(Beginning of RECORD EXTRACTS)
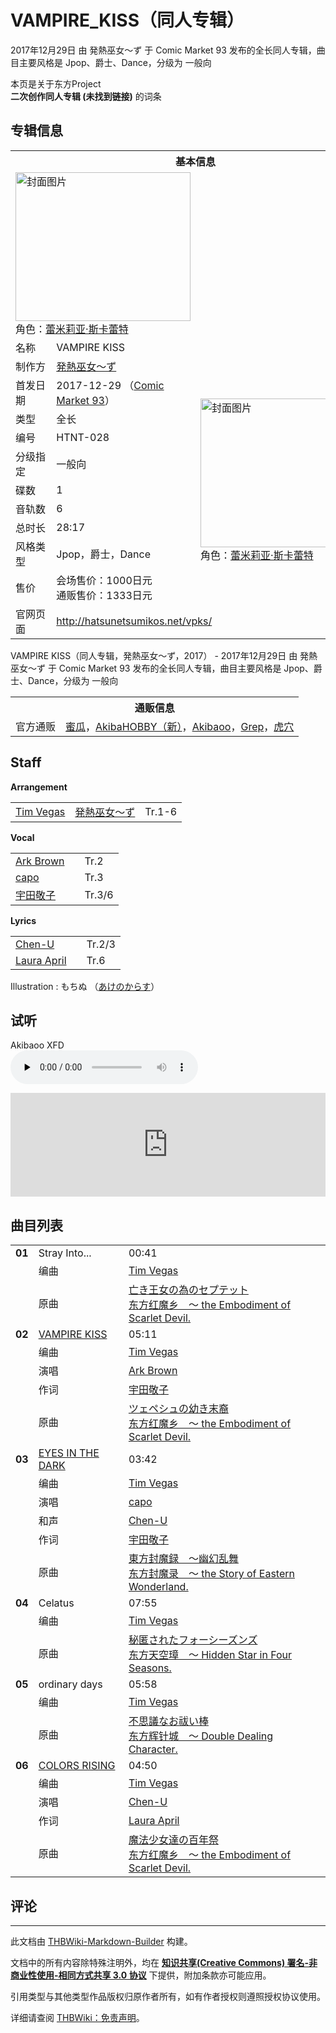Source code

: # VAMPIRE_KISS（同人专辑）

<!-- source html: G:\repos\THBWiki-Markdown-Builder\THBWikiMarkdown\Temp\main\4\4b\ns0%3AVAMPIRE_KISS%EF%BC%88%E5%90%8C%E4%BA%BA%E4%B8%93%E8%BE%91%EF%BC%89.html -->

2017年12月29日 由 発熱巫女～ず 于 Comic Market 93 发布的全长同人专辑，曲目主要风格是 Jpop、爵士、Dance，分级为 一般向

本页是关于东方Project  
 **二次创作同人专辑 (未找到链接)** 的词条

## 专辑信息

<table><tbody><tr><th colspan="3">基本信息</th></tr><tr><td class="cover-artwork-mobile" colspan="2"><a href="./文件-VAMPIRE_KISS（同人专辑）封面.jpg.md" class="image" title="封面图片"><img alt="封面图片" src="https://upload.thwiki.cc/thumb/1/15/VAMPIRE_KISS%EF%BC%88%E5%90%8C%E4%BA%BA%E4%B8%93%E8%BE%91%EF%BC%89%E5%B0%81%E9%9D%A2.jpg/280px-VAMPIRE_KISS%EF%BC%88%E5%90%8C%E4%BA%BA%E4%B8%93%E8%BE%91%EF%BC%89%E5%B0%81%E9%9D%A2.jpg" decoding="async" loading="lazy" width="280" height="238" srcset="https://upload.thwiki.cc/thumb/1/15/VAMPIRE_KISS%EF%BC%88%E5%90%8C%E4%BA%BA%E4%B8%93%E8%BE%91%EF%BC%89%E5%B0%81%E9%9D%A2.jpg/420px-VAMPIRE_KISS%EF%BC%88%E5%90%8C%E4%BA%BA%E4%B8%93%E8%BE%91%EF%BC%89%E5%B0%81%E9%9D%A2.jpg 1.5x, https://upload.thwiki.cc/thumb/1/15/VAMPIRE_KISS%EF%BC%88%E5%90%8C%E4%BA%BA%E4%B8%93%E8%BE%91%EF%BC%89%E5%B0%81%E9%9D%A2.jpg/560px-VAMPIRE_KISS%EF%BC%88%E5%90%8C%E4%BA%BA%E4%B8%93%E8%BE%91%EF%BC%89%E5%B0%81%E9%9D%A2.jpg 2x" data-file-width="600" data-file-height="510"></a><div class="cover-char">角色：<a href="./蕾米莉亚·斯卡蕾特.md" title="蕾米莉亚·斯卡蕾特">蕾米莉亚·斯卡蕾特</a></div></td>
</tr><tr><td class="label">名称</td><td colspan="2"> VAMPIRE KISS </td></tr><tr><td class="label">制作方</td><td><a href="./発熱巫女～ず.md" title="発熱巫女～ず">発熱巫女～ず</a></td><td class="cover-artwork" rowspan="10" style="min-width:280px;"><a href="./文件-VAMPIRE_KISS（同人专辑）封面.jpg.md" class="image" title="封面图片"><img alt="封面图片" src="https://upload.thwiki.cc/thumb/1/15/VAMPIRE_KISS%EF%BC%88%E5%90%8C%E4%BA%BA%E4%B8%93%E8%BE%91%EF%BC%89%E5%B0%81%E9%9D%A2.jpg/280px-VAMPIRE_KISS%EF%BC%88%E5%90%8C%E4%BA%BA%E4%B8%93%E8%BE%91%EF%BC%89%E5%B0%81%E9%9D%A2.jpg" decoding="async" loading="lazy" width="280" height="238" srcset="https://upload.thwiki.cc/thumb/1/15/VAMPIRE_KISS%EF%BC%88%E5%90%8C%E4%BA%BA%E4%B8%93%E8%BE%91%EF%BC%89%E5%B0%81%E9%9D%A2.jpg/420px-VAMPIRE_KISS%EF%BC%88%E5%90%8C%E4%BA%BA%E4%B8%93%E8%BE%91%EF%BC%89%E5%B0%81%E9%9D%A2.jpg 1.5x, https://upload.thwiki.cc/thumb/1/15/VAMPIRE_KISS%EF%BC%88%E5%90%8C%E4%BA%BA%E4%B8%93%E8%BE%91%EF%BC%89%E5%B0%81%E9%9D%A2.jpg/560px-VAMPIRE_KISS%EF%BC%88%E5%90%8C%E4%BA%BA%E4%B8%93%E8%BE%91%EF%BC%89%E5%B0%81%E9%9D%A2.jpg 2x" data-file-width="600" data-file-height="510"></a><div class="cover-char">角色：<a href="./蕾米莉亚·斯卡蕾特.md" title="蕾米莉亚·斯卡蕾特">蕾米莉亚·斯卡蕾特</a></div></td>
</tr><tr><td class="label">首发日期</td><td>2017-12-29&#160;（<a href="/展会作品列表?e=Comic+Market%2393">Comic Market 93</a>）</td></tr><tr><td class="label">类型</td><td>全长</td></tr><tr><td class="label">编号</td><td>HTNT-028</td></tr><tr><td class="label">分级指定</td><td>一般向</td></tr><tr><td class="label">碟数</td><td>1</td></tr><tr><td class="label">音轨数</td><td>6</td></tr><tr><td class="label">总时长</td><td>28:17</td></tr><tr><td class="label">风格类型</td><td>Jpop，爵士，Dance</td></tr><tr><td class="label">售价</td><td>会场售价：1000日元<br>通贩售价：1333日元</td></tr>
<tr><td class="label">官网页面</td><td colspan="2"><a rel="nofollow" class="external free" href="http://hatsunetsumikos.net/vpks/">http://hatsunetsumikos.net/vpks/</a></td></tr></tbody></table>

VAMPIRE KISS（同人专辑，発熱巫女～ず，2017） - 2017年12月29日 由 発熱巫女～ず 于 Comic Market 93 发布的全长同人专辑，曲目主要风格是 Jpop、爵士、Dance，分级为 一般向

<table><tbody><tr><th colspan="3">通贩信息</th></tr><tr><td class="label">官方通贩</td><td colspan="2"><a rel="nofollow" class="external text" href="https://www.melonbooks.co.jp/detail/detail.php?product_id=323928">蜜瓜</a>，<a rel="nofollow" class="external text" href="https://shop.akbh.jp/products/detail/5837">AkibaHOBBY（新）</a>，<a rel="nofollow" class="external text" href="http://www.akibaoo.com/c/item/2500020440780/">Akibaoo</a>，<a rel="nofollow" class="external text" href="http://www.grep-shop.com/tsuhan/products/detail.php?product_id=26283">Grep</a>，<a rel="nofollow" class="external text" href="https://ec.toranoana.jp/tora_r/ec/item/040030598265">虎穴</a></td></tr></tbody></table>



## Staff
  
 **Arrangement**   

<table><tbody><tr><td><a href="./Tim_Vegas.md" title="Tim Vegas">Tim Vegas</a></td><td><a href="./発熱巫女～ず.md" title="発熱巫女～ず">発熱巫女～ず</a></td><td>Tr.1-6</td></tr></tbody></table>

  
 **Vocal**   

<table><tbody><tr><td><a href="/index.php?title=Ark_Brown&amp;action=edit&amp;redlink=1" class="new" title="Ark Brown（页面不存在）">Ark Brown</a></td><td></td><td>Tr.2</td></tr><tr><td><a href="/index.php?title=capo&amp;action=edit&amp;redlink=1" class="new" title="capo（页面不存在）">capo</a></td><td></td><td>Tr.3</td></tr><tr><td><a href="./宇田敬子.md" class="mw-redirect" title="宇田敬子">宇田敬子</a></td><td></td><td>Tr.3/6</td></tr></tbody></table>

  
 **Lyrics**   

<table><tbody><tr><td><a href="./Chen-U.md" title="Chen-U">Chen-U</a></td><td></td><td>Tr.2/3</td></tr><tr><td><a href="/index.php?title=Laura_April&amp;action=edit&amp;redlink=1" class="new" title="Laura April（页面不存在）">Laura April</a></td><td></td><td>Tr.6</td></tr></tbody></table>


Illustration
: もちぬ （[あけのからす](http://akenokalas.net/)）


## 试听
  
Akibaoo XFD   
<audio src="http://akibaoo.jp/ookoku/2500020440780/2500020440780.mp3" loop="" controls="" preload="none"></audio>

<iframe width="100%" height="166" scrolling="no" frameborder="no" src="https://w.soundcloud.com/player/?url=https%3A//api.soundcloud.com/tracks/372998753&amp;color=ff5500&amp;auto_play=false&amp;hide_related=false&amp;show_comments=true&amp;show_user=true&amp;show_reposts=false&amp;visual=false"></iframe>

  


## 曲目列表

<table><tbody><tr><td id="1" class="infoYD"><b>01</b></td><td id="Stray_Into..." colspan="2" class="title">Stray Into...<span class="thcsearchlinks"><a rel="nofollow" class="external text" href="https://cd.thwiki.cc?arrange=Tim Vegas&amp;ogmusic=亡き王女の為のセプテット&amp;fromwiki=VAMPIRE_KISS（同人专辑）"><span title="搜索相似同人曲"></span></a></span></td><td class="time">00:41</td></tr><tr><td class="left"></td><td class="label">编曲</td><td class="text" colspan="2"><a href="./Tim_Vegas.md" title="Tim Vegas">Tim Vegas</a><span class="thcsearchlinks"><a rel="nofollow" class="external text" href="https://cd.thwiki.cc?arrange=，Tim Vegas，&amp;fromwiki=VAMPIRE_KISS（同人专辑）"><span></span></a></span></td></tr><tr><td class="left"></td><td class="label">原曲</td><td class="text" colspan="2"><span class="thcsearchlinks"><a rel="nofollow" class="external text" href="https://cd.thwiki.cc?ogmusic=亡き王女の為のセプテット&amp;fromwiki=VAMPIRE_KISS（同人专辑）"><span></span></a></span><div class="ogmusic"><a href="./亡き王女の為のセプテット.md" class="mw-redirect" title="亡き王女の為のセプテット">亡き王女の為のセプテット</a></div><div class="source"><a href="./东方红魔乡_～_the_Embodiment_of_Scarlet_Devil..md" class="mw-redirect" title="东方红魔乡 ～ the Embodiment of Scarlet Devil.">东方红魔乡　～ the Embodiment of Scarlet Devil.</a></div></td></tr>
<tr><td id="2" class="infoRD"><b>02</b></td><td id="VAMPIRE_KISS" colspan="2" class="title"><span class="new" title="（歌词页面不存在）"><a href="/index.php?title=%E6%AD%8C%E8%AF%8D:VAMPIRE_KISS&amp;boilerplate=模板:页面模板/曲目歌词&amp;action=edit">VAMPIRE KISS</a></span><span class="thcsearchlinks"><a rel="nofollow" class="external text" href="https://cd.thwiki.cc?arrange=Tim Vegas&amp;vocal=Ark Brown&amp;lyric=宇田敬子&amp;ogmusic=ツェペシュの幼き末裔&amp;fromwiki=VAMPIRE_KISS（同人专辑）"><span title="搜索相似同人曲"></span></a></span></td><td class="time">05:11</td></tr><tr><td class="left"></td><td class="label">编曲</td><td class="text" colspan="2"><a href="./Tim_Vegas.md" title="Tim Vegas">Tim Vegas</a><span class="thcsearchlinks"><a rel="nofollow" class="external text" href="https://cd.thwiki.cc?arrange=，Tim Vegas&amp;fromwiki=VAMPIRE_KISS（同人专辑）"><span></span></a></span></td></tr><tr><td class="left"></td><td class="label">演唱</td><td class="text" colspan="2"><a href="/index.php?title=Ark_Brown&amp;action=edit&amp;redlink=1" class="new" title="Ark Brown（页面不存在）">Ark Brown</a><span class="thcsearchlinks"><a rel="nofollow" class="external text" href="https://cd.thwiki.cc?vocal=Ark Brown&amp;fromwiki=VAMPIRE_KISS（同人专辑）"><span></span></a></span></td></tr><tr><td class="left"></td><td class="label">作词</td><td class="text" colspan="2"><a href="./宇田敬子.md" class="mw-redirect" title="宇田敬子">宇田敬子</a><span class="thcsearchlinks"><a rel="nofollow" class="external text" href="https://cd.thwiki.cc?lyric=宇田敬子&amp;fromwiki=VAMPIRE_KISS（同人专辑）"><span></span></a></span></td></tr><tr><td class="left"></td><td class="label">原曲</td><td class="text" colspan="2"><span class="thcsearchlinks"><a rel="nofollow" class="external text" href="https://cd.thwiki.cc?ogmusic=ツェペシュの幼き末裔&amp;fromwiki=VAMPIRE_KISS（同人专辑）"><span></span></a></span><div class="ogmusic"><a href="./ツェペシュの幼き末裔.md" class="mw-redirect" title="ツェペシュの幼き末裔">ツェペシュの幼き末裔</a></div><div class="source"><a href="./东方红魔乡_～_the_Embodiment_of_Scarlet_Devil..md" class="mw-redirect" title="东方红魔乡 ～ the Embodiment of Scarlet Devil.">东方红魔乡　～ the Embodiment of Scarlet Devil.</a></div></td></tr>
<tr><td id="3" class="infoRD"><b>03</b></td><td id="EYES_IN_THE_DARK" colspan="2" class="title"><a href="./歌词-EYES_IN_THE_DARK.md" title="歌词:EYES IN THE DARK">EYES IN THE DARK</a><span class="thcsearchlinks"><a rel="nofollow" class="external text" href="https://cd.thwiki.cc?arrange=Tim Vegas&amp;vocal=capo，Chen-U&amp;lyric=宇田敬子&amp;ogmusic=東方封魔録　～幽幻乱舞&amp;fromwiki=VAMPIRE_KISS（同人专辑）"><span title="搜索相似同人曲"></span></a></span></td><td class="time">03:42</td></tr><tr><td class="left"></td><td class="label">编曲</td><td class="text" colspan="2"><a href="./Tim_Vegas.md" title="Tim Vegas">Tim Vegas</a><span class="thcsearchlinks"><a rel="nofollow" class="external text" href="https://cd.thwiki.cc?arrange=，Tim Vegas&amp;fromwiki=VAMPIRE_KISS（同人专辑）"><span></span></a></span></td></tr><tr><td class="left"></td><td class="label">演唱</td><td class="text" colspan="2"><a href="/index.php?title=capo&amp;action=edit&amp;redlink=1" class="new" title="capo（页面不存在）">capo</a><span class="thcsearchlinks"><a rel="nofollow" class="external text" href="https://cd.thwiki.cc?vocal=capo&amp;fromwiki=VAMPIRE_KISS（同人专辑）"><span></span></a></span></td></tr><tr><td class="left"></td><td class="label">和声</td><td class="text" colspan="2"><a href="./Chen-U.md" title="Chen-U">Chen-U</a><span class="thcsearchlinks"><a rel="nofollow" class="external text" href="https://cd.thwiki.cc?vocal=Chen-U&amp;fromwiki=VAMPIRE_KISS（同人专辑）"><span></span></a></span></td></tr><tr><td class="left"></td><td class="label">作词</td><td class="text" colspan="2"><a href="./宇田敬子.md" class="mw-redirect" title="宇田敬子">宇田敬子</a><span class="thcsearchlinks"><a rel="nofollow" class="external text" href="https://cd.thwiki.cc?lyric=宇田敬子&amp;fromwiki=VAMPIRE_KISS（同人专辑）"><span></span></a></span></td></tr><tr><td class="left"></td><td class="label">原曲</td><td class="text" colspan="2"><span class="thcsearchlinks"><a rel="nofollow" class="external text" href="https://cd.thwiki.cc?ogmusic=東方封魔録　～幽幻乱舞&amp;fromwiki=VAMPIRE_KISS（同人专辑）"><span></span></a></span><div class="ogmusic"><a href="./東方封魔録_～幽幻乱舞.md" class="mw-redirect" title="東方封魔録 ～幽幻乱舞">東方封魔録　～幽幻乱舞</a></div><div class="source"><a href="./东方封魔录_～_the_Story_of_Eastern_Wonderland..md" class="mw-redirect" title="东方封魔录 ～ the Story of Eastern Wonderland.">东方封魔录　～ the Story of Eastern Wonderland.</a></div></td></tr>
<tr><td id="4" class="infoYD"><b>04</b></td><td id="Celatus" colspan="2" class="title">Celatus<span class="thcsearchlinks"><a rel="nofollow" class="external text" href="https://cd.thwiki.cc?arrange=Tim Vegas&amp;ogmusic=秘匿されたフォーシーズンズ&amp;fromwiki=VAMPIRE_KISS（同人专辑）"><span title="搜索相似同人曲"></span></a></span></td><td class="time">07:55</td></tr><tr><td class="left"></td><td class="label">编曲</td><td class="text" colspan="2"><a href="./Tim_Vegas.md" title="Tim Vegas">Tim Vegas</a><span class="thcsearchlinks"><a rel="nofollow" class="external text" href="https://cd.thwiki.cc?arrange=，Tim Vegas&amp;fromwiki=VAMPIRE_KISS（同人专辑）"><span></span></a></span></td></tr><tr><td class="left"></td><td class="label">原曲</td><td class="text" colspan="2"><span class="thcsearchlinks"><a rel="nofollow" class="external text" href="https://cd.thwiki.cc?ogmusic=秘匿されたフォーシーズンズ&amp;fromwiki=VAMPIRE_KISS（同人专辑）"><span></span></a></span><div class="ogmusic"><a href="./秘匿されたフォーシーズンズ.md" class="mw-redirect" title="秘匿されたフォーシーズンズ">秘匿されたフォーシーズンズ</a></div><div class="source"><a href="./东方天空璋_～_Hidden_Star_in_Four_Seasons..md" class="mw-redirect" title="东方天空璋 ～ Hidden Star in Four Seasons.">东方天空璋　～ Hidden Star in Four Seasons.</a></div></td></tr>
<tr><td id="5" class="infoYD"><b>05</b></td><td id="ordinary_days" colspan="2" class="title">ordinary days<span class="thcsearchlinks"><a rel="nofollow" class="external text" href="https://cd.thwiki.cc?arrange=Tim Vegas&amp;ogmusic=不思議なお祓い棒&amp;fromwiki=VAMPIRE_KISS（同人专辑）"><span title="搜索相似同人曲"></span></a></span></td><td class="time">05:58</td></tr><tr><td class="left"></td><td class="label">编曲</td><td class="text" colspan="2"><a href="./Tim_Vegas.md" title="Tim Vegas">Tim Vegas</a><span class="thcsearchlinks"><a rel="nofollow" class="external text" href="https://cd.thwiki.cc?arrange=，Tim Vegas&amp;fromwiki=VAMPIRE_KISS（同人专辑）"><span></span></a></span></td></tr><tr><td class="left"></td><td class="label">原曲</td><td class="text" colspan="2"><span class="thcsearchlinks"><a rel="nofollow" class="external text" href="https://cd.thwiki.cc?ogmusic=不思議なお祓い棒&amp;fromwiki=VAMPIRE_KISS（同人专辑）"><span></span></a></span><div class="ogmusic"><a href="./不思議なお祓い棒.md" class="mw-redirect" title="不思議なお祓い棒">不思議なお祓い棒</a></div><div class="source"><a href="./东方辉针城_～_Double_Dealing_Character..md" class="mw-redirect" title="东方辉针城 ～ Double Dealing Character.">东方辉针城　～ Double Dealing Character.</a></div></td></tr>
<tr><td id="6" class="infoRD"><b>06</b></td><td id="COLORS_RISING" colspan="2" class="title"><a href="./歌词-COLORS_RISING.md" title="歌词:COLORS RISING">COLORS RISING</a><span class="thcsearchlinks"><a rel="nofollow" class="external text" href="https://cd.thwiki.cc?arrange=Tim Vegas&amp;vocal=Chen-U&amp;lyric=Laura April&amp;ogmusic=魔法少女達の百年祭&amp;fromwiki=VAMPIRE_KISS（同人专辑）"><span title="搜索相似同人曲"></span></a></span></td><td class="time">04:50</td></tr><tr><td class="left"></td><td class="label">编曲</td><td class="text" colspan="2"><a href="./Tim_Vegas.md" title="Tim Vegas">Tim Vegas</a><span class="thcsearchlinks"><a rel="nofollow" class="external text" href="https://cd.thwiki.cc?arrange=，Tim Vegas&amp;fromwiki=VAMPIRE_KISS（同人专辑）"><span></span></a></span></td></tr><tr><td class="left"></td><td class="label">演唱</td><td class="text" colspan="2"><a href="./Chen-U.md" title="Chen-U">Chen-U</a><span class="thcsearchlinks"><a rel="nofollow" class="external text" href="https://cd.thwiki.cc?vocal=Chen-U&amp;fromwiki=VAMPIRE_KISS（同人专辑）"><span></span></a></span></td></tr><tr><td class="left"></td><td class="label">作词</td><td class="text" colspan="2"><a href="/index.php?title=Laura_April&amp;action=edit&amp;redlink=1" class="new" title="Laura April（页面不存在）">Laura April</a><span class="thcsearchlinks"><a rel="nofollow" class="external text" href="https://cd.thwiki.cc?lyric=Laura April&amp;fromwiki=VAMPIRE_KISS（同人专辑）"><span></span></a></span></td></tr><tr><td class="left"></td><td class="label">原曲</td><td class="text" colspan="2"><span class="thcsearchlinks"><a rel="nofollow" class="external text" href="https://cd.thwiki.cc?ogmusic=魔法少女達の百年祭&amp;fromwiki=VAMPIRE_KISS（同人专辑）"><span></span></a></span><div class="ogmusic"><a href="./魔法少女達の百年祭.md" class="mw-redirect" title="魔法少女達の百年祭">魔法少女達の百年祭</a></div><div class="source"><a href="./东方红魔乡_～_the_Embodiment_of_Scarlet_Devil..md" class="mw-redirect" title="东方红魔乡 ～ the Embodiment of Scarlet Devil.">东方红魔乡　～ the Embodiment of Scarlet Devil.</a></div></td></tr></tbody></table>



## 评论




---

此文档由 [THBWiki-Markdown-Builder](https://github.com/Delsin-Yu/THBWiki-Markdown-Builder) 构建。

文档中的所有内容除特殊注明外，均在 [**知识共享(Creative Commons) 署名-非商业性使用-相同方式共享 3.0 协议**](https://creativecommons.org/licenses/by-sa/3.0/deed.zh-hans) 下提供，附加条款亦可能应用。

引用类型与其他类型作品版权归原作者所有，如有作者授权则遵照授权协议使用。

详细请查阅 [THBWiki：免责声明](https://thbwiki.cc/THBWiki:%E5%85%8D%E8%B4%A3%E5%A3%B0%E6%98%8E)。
(End of RECORD EXTRACTS)
(Beginning of RECORD EXTRACTS)
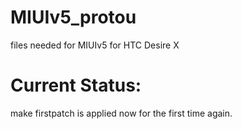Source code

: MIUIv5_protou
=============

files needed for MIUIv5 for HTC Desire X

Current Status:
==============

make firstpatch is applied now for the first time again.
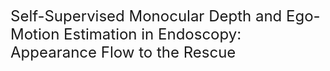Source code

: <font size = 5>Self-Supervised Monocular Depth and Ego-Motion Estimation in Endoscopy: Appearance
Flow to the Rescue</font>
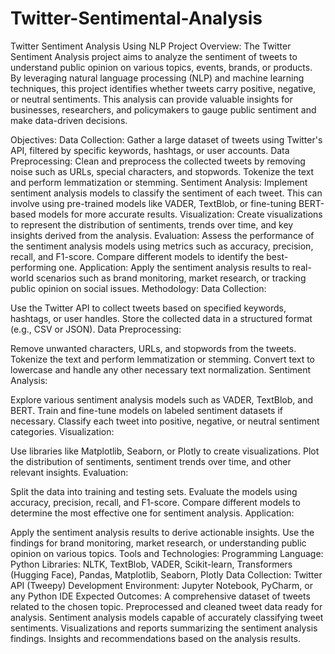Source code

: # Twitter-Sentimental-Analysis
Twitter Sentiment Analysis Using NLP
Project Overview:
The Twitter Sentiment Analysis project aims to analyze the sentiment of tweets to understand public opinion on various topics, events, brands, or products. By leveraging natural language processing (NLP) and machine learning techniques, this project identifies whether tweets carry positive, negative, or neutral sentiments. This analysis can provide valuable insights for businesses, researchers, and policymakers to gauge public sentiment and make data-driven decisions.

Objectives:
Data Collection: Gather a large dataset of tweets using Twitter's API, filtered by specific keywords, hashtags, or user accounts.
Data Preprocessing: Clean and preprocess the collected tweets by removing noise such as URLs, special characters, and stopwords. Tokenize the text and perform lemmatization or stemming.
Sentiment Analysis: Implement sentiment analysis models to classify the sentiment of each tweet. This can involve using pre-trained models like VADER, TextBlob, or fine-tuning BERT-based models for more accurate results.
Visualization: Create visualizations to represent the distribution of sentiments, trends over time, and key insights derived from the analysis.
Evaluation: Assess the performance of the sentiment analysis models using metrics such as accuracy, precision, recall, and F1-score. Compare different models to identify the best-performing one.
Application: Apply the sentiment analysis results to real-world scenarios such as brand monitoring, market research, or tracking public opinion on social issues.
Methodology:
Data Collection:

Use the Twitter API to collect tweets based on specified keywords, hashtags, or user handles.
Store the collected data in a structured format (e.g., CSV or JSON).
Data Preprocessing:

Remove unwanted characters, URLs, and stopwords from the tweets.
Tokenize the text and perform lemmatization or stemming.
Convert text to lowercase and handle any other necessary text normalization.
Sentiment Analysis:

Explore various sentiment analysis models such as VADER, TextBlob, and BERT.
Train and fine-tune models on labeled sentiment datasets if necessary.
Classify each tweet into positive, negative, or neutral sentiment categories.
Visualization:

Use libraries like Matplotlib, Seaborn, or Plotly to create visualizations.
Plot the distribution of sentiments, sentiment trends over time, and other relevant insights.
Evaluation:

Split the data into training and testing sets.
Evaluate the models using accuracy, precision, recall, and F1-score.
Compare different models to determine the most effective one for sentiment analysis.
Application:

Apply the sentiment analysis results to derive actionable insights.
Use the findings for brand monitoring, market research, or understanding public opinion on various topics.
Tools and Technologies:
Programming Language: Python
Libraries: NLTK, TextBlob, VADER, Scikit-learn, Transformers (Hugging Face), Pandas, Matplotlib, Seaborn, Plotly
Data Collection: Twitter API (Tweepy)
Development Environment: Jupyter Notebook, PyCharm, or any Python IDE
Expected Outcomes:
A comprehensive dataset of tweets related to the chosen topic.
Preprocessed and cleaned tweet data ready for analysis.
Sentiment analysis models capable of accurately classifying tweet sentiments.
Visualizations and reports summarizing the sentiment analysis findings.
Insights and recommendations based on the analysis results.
(End of RECORD EXTRACTS)
Across all the records above, find each line with "Collection" in it and copy it.

SOLUTION:
Data Collection: Gather a large dataset of tweets using Twitter's API, filtered by specific keywords, hashtags, or user accounts.
Data Collection:
Data Collection: Twitter API (Tweepy)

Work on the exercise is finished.